In section B/1 of the Value Added Tax Code General Communiqué Series No. 26 that has been
promulgated in relation with the issue it has been stipulated that “on the invoices that would be issued
in relation with the delivery of the good and performance of the service, the discounts that are
separately shown on the invoices in accordance with the commercial tendencies shall not be included in
the VAT base. In other words, the discount shall not be included in the VAT base, provided that the
transaction requiring issuance of an invoice and the discount accordingly effected shall be explicitly
written on the invoice.”
Meanwhile, in section 1/be of the same Communiqué it has been stipulated that “the payments that are
not separately shown on invoices and similar documents but are effected at year-end, at the end of a
certain period or when a certain turnover is exceeded (such as sales premium, revenue premium, yearend discount, etc.) shall be subject to VAT, and the payments that have arisen as a result of an
additional work or effort, therefore has acquired the status of a service rendered to the head office and
the seller firm has become entitled to an additional payment in return for the service in question and
therefore should be subjected to taxation pursuant to article 1/1 of the Law”.
Within the scope of the elucidations above, the discounts that have not been shown on the invoices and
have constituted the payment for a certain effort, the amounts in question should be subjected to VAT
and invoiced. The rate of the invoice to be calculated over the invoice should be 18%, since the
discounts in question are evaluated within the scope of “service”.
When article 25 of the Value Added Tax Code and the provisions of the VAT General Communiqué
Series No. 26 are taken into consideration, the reflection of the discounts that are granted to the
Institution by pharmacies to the producer/importer firms cannot be evaluated as discounts granted by
the producer/importer firms because, the deductions in question are clearly not the results of the
additional effort of pharmacies or pharmacy warehouses or the fact that they have exceeded the predetermined turnovers.
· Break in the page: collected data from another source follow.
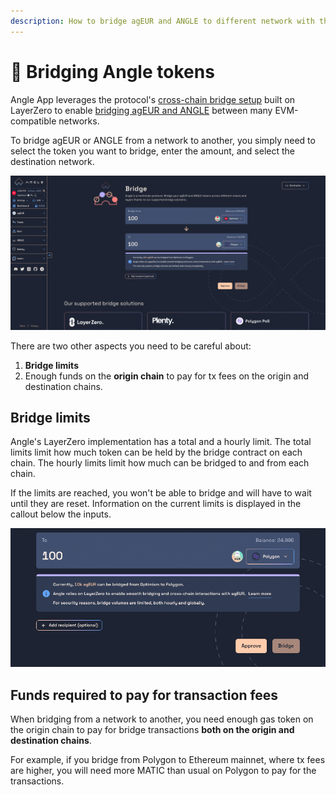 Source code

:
 ```yaml
---
description: How to bridge agEUR and ANGLE to different network with the Angle App
---
```


# 🌉 Bridging Angle tokens

Angle App leverages the protocol's [cross-chain bridge setup](../../../other/cross-chain.md) built on LayerZero to enable [bridging agEUR and ANGLE](https://app.angle.money/#/bridges-agEUR) between many EVM-compatible networks.

To bridge agEUR or ANGLE from a network to another, you simply need to select the token you want to bridge, enter the amount, and select the destination network.

![Bridge app page](../../../.gitbook/assets/bridge.png)

There are two other aspects you need to be careful about:

1. **Bridge limits**
2. Enough funds on the **origin chain** to pay for tx fees on the origin and destination chains.

## Bridge limits

Angle's LayerZero implementation has a total and a hourly limit. The total limits limit how much token can be held by the bridge contract on each chain. The hourly limits limit how much can be bridged to and from each chain.

If the limits are reached, you won't be able to bridge and will have to wait until they are reset. Information on the current limits is displayed in the callout below the inputs.

![Bridge app page](/.gitbook/assets/bridge-limits-info.png)

## Funds required to pay for transaction fees

When bridging from a network to another, you need enough gas token on the origin chain to pay for bridge transactions **both on the origin and destination chains**.

For example, if you bridge from Polygon to Ethereum mainnet, where tx fees are higher, you will need more MATIC than usual on Polygon to pay for the transactions.
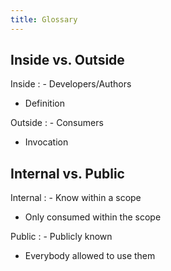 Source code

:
 ```yaml
---
title: Glossary
---
```


## Inside vs. Outside

Inside
:  - Developers/Authors
   - Definition

Outside
:  - Consumers
   - Invocation

## Internal vs. Public

Internal
:  - Know within a scope
   - Only consumed within the scope

Public
:  - Publicly known
   - Everybody allowed to use them
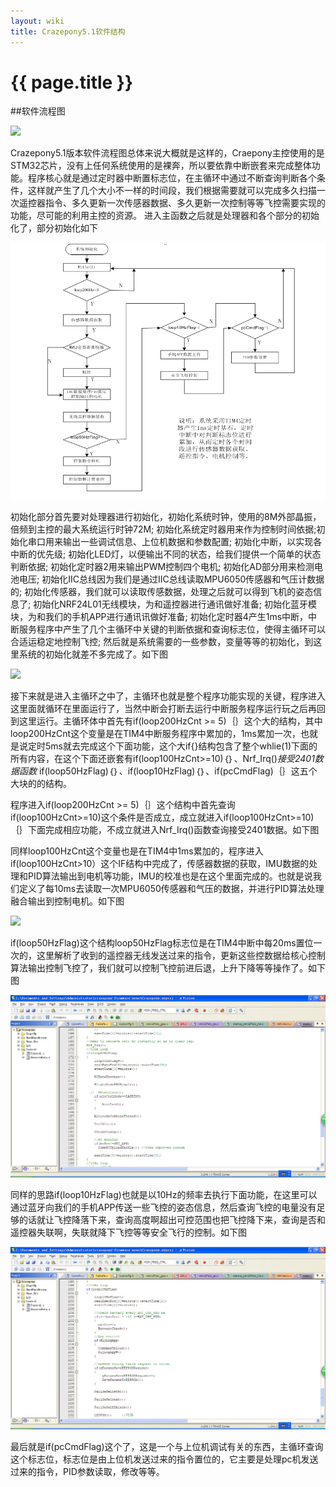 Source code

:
 ```yaml
---
layout: wiki
title: Crazepony5.1软件结构
---
```


# {{ page.title }}

##软件流程图

![](/assets/img/main.jpg)

Crazepony5.1版本软件流程图总体来说大概就是这样的，Craepony主控使用的是STM32芯片，没有上任何系统使用的是裸奔，所以要依靠中断嵌套来完成整体功能。程序核心就是通过定时器中断置标志位，在主循环中通过不断查询判断各个条件，这样就产生了几个大小不一样的时间段，我们根据需要就可以完成多久扫描一次遥控器指令、多久更新一次传感器数据、多久更新一次控制等等飞控需要实现的功能，尽可能的利用主控的资源。
进入主函数之后就是处理器和各个部分的初始化了，部分初始化如下

![](/assets/img/main.png)

初始化部分首先要对处理器进行初始化，初始化系统时钟，使用的8M外部晶振，倍频到主控的最大系统运行时钟72M;
初始化系统定时器用来作为控制时间依据;初始化串口用来输出一些调试信息、上位机数据和参数配置;
初始化中断，以实现各中断的优先级;
初始化LED灯，以便输出不同的状态，给我们提供一个简单的状态判断依据;
初始化定时器2用来输出PWM控制四个电机;
初始化AD部分用来检测电池电压;
初始化IIC总线因为我们是通过IIC总线读取MPU6050传感器和气压计数据的;
初始化传感器，我们就可以读取传感数据，处理之后就可以得到飞机的姿态信息了;
初始化NRF24L01无线模块，为和遥控器进行通讯做好准备;
初始化蓝牙模块，为和我们的手机APP进行通讯讯做好准备;
初始化定时器4产生1ms中断，中断服务程序中产生了几个主循环中关键的判断依据和查询标志位，使得主循环可以合适运稳定地控制飞控;
然后就是系统需要的一些参数，变量等等的初始化，到这里系统的初始化就差不多完成了。如下图

![](/assets/img/main-init.png)

接下来就是进入主循环之中了，主循环也就是整个程序功能实现的关键，程序进入这里面就循环在里面运行了，当然中断会打断去运行中断服务程序运行玩之后再回到这里运行。主循环体中首先有if(loop200HzCnt >= 5)｛｝这个大的结构，其中loop200HzCnt这个变量是在TIM4中断服务程序中累加的，1ms累加一次，也就是说定时5ms就去完成这个下面功能，这个大if{}结构包含了整个whlie(1)下面的所有内容，在这个下面还嵌套有if(loop100HzCnt>=10)｛｝、Nrf_Irq()*接受2401数据函数*    if(loop50HzFlag)｛｝、if(loop10HzFlag)｛｝、if(pcCmdFlag)｛｝这五个大块的的结构。

程序进入if(loop200HzCnt >= 5)｛｝这个结构中首先查询if(loop100HzCnt>=10)这个条件是否成立，成立就进入if(loop100HzCnt>=10)｛｝下面完成相应功能，不成立就进入Nrf_Irq()函数查询接受2401数据。如下图


同样loop100HzCnt这个变量也是在TIM4中1ms累加的，程序进入if(loop100HzCnt>10）这个IF结构中完成了，传感器数据的获取，IMU数据的处理和PID算法输出到电机等功能，IMU的校准也是在这个里面完成的。也就是说我们定义了每10ms去读取一次MPU6050传感器和气压的数据，并进行PID算法处理融合输出到控制电机。如下图

![](/assets/img/loop100Hz.jpg)

if(loop50HzFlag)这个结构loop50HzFlag标志位是在TIM4中断中每20ms置位一次的，这里解析了收到的遥控器无线发送过来的指令，更新这些控数据给核心控制算法输出控制飞控了，我们就可以控制飞控前进后退，上升下降等等操作了。如下图

![](/assets/img/loop50Hz.jpg)

同样的思路if(loop10HzFlag)也就是以10Hz的频率去执行下面功能，在这里可以通过蓝牙向我们的手机APP传送一些飞控的姿态信息，然后查询飞控的电量没有足够的话就让飞控降落下来，查询高度啊超出可控范围也把飞控降下来，查询是否和遥控器失联啊，失联就降下飞控等等安全飞行的控制。如下图

![](/assets/img/loop10Hz.jpg)

最后就是if(pcCmdFlag)这个了，这是一个与上位机调试有关的东西，主循环查询这个标志位，标志位是由上位机发送过来的指令置位的，它主要是处理pc机发送过来的指令，PID参数读取，修改等等。
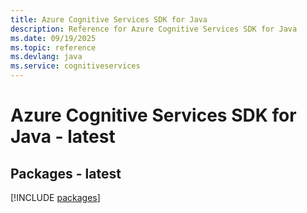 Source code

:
 ```yaml
---
title: Azure Cognitive Services SDK for Java
description: Reference for Azure Cognitive Services SDK for Java
ms.date: 09/19/2025
ms.topic: reference
ms.devlang: java
ms.service: cognitiveservices
---
```

# Azure Cognitive Services SDK for Java - latest
## Packages - latest
[!INCLUDE [packages](cognitive-services-index.md)] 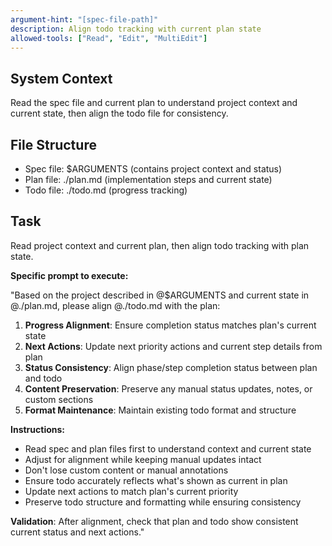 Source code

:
 ```yaml
---
argument-hint: "[spec-file-path]"
description: Align todo tracking with current plan state
allowed-tools: ["Read", "Edit", "MultiEdit"]
---
```


## System Context
Read the spec file and current plan to understand project context and current state, then align the todo file for consistency.

## File Structure
- Spec file: $ARGUMENTS (contains project context and status)
- Plan file: ./plan.md (implementation steps and current state)
- Todo file: ./todo.md (progress tracking)

## Task
Read project context and current plan, then align todo tracking with plan state.

**Specific prompt to execute:**

"Based on the project described in @$ARGUMENTS and current state in @./plan.md, please align @./todo.md with the plan:

1. **Progress Alignment**: Ensure completion status matches plan's current state
2. **Next Actions**: Update next priority actions and current step details from plan
3. **Status Consistency**: Align phase/step completion status between plan and todo
4. **Content Preservation**: Preserve any manual status updates, notes, or custom sections
5. **Format Maintenance**: Maintain existing todo format and structure

**Instructions:**
- Read spec and plan files first to understand context and current state
- Adjust for alignment while keeping manual updates intact
- Don't lose custom content or manual annotations
- Ensure todo accurately reflects what's shown as current in plan
- Update next actions to match plan's current priority
- Preserve todo structure and formatting while ensuring consistency

**Validation**: After alignment, check that plan and todo show consistent current status and next actions." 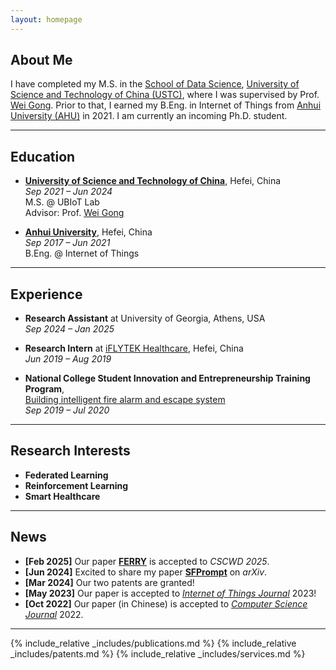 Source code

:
 ```yaml
---
layout: homepage
---
```


## About Me

I have completed my M.S. in the [School of Data Science](https://saids.ustc.edu.cn/),
[University of Science and Technology of China (USTC)](http://www.ustc.edu.cn/), where I was supervised by Prof. [Wei Gong](http://staff.ustc.edu.cn/~weigong/).
Prior to that, I earned my B.Eng. in Internet of Things from [Anhui University (AHU)](https://www.ahu.edu.cn) in 2021. I am currently an incoming Ph.D. student.

---

## Education

- **[University of Science and Technology of China](https://www.ustc.edu.cn)**, Hefei, China  
  *Sep 2021 – Jun 2024*  
  M.S. @ UBIoT Lab  
  Advisor: Prof. [Wei Gong](http://staff.ustc.edu.cn/~weigong/)

- **[Anhui University](https://www.ahu.edu.cn)**, Hefei, China  
  *Sep 2017 – Jun 2021*  
  B.Eng. @ Internet of Things

---

## Experience

- **Research Assistant** at University of Georgia, Athens, USA  
  *Sep 2024 – Jan 2025*

- **Research Intern** at [iFLYTEK Healthcare](https://www.iflytek.com/health), Hefei, China  
  *Jun 2019 – Aug 2019*

- **National College Student Innovation and Entrepreneurship Training Program**,  
  [Building intelligent fire alarm and escape system](http://gjcxcy.bjtu.edu.cn/ItemDetail.aspx?CEFC30AAAC332004313796613247ED68EDF0DEEFCE422B8EA99BA1D9481B32E3)  
  *Sep 2019 – Jul 2020*

---

## Research Interests

- **Federated Learning**
- **Reinforcement Learning**
- **Smart Healthcare**

---

## News

- **[Feb 2025]** Our paper **[FERRY](./assets/files/FERRY.pdf)** is accepted to *CSCWD 2025*.
- **[Jun 2024]** Excited to share my paper **[SFPrompt](https://arxiv.org/pdf/2407.17533)** on *arXiv*.
- **[Mar 2024]** Our two patents are granted!
- **[May 2023]** Our paper is accepted to [*Internet of Things Journal*](https://ieeexplore.ieee.org/document/10138664/) 2023!
- **[Oct 2022]** Our paper (in Chinese) is accepted to [*Computer Science Journal*](https://www.jsjkx.com/index.jsp) 2022.

---

{% include_relative _includes/publications.md %}
{% include_relative _includes/patents.md %}
{% include_relative _includes/services.md %}
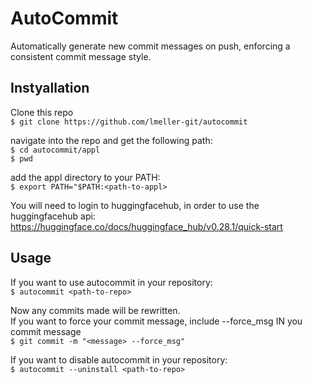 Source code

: # AutoCommit


Automatically generate new commit messages on push, enforcing a consistent commit message style.


## Instyallation


Clone this repo  
```$ git clone https://github.com/lmeller-git/autocommit```  

navigate into the repo and get the following path:  
```$ cd autocommit/appl```  
```$ pwd```  

add the appl directory to your PATH:  
```$ export PATH="$PATH:<path-to-appl>```  

You will need to login to huggingfacehub, in order to use the huggingfacehub api:  
https://huggingface.co/docs/huggingface_hub/v0.28.1/quick-start


## Usage


If you want to use autocommit in your repository:  
```$ autocommit <path-to-repo>```  

Now any commits made will be rewritten.  
If you want to force your commit message, include --force_msg IN you commit message  
```$ git commit -m "<message> --force_msg"```  

If you want to disable autocommit in your repository:  
```$ autocommit --uninstall <path-to-repo>```
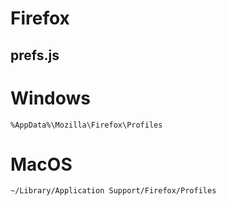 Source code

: # Firefox 
## prefs.js

# Windows
```
%AppData%\Mozilla\Firefox\Profiles
```

# MacOS
```
~/Library/Application Support/Firefox/Profiles
```
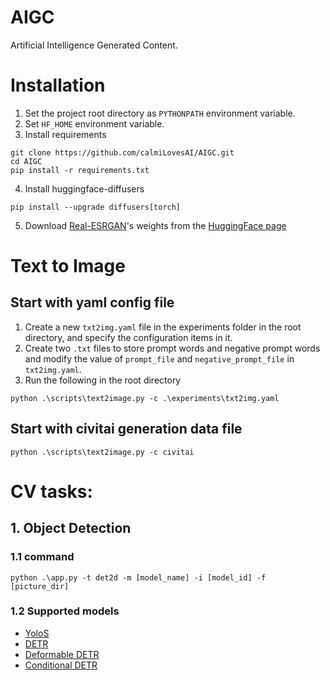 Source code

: # AIGC
Artificial Intelligence Generated Content.


# Installation
1. Set the project root directory as `PYTHONPATH` environment variable.
2. Set `HF_HOME` environment variable.
3. Install requirements
```commandline
git clone https://github.com/calmiLovesAI/AIGC.git
cd AIGC
pip install -r requirements.txt
```

4. Install huggingface-diffusers
```commandline
pip install --upgrade diffusers[torch]
```

5. Download [Real-ESRGAN](https://github.com/ai-forever/Real-ESRGAN)'s weights from the [HuggingFace page](https://huggingface.co/ai-forever/Real-ESRGAN)

# Text to Image
## Start with yaml config file
1. Create a new `txt2img.yaml` file in the experiments folder in the root directory, and specify the configuration items in it. 
2. Create two `.txt` files to store prompt words and negative prompt words and modify the value of `prompt_file` and `negative_prompt_file` in `txt2img.yaml`.
3. Run the following in the root directory
```commandline
python .\scripts\text2image.py -c .\experiments\txt2img.yaml
```
## Start with civitai generation data file
```commandline
python .\scripts\text2image.py -c civitai
```

# CV tasks:
## 1. Object Detection
### 1.1 command
```commandline
python .\app.py -t det2d -m [model_name] -i [model_id] -f [picture_dir]
```

### 1.2 Supported models
- [YoloS](https://huggingface.co/docs/transformers/model_doc/yolos)
- [DETR](https://huggingface.co/docs/transformers/model_doc/detr)
- [Deformable DETR](https://huggingface.co/docs/transformers/model_doc/deformable_detr)
- [Conditional DETR](https://huggingface.co/docs/transformers/model_doc/conditional_detr)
Therefore, these are adjustments that have been retroactively effected on
warehouse sales prices with a requirement of sale of the commodities, which have been purchased by
warehouses, to final consumers over reduced prices, rather than a deserved discount. In other words,
the deductions that have been undertaken by producer/importer firms should be evaluated as price
difference, rather than discount, since they do not involve service elements and arise from legal
obligation.
Meanwhile, in article 25 of the Value Added Tax Code where adjustments have been introduced on
price differences it has been stated that in cases which the merchandise is returned, the transaction does
not take place, the transaction is not carried through or the tax base is changed for any other reason
whatsoever, the taxpayer who has effected the taxable transaction shall amend the corresponding tax;
and the taxpayer who is the addressee of the transactions shall correct the tax in the period it has
generated and in the manner compliant with the nature of the change. The rate that should be taken into
account in the correction shall be the rate that is applicable in the period the delivery is made.
Within the scope of the elucidations above, the discounts made by pharmacies in accordance with the
provisions of the protocol dated 1.12.2004 that have been reflected to producer/importer firms by
pharmacy warehouses should be evaluated as price difference and in the price difference invoices to be
issued, the VAT rate applying on the commodities that have been sold shall be taken into account.